● Exercise instructions
Gather all lines from the material that contain the word "shields".

● Data records
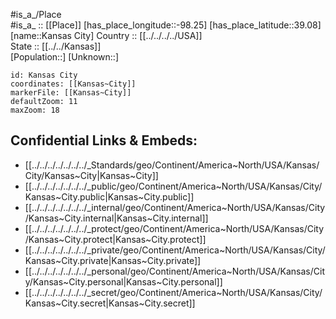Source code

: ﻿---
location: [39.08,-98.25] 
mapzoom: [7,12] 
mapmarker: city 
type: City
tags:
- geo/City


SpocWebEntityId: 31295
isDeleted: false
confidential: public

---
#is_a_/Place  
#is_a_ :: [[Place]] 
[has_place_longitude::-98.25] 
[has_place_latitude::39.08] 
[name::Kansas City] 
Country :: [[../../../../USA]]  
State :: [[../../Kansas]]  
[Population::] 
[Unknown::] 


```leaflet
id: Kansas City
coordinates: [[Kansas~City]] 
markerFile: [[Kansas~City]] 
defaultZoom: 11 
maxZoom: 18
```


## Confidential Links & Embeds: 
- [[../../../../../../../_Standards/geo/Continent/America~North/USA/Kansas/City/Kansas~City|Kansas~City]] 
- [[../../../../../../../_public/geo/Continent/America~North/USA/Kansas/City/Kansas~City.public|Kansas~City.public]] 
- [[../../../../../../../_internal/geo/Continent/America~North/USA/Kansas/City/Kansas~City.internal|Kansas~City.internal]] 
- [[../../../../../../../_protect/geo/Continent/America~North/USA/Kansas/City/Kansas~City.protect|Kansas~City.protect]] 
- [[../../../../../../../_private/geo/Continent/America~North/USA/Kansas/City/Kansas~City.private|Kansas~City.private]] 
- [[../../../../../../../_personal/geo/Continent/America~North/USA/Kansas/City/Kansas~City.personal|Kansas~City.personal]] 
- [[../../../../../../../_secret/geo/Continent/America~North/USA/Kansas/City/Kansas~City.secret|Kansas~City.secret]] 
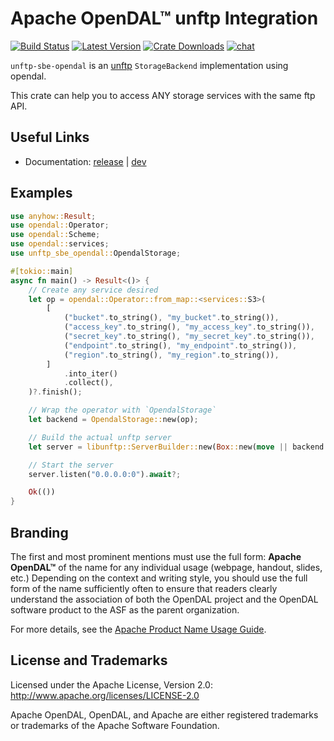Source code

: # Apache OpenDAL™ unftp Integration

[![Build Status]][actions] [![Latest Version]][crates.io] [![Crate Downloads]][crates.io] [![chat]][discord]

[build status]: https://img.shields.io/github/actions/workflow/status/apache/opendal/ci_integration_unftp_sbe.yml?branch=main
[actions]: https://github.com/apache/opendal/actions?query=branch%3Amain
[latest version]: https://img.shields.io/crates/v/unftp-sbe-opendal.svg
[crates.io]: https://crates.io/crates/unftp-sbe-opendal
[crate downloads]: https://img.shields.io/crates/d/unftp-sbe-opendal.svg
[chat]: https://img.shields.io/discord/1081052318650339399
[discord]: https://opendal.apache.org/discord

`unftp-sbe-opendal` is an [unftp](https://crates.io/crates/unftp) `StorageBackend` implementation using opendal.

This crate can help you to access ANY storage services with the same ftp API.

## Useful Links

- Documentation: [release](https://docs.rs/unftp-sbe-opendal/) | [dev](https://opendal.apache.org/docs/unftp-sbe-opendal/unftp_sbe_opendal/)

## Examples

```rust
use anyhow::Result;
use opendal::Operator;
use opendal::Scheme;
use opendal::services;
use unftp_sbe_opendal::OpendalStorage;

#[tokio::main]
async fn main() -> Result<()> {
    // Create any service desired
    let op = opendal::Operator::from_map::<services::S3>(
        [
            ("bucket".to_string(), "my_bucket".to_string()),
            ("access_key".to_string(), "my_access_key".to_string()),
            ("secret_key".to_string(), "my_secret_key".to_string()),
            ("endpoint".to_string(), "my_endpoint".to_string()),
            ("region".to_string(), "my_region".to_string()),
        ]
            .into_iter()
            .collect(),
    )?.finish();

    // Wrap the operator with `OpendalStorage`
    let backend = OpendalStorage::new(op);

    // Build the actual unftp server
    let server = libunftp::ServerBuilder::new(Box::new(move || backend.clone())).build()?;

    // Start the server
    server.listen("0.0.0.0:0").await?;

    Ok(())
}
```

## Branding

The first and most prominent mentions must use the full form: **Apache OpenDAL™** of the name for any individual usage (webpage, handout, slides, etc.) Depending on the context and writing style, you should use the full form of the name sufficiently often to ensure that readers clearly understand the association of both the OpenDAL project and the OpenDAL software product to the ASF as the parent organization.

For more details, see the [Apache Product Name Usage Guide](https://www.apache.org/foundation/marks/guide).

## License and Trademarks

Licensed under the Apache License, Version 2.0: http://www.apache.org/licenses/LICENSE-2.0

Apache OpenDAL, OpenDAL, and Apache are either registered trademarks or trademarks of the Apache Software Foundation.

● Solution
[build status]: https://img.shields.io/github/actions/workflow/status/apache/opendal/ci_integration_unftp_sbe.yml?branch=main
[latest version]: https://img.shields.io/crates/v/unftp-sbe-opendal.svg
[crate downloads]: https://img.shields.io/crates/d/unftp-sbe-opendal.svg
[chat]: https://img.shields.io/discord/1081052318650339399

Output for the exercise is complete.